◆ Plain-text document sources:
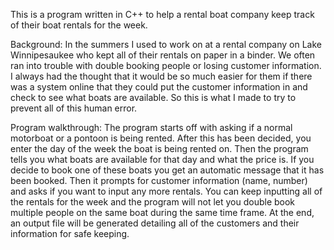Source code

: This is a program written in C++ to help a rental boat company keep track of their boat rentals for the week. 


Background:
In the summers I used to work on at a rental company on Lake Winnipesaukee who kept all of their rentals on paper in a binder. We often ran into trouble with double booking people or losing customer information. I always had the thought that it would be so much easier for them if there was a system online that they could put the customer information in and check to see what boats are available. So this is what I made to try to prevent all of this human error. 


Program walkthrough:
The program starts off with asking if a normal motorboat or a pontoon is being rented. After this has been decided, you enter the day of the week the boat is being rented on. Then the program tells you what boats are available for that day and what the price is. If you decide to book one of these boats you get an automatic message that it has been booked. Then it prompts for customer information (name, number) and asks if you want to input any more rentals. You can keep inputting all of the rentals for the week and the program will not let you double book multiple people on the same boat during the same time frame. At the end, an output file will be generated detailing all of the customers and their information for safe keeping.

◆ Description of the task:
Hand back the records above exactly as they are, pictures excluded.

◆ Written response:
Source code

: This is a program written in C++ to help a rental boat company keep track of their boat rentals for the week. 


Background:
In the summers I used to work on at a rental company on Lake Winnipesaukee who kept all of their rentals on paper in a binder. We often ran into trouble with double booking people or losing customer information. I always had the thought that it would be so much easier for them if there was a system online that they could put the customer information in and check to see what boats are available. So this is what I made to try to prevent all of this human error. 


Program walkthrough:
The program starts off with asking if a normal motorboat or a pontoon is being rented. After this has been decided, you enter the day of the week the boat is being rented on. Then the program tells you what boats are available for that day and what the price is. If you decide to book one of these boats you get an automatic message that it has been booked. Then it prompts for customer information (name, number) and asks if you want to input any more rentals. You can keep inputting all of the rentals for the week and the program will not let you double book multiple people on the same boat during the same time frame. At the end, an output file will be generated detailing all of the customers and their information for safe keeping.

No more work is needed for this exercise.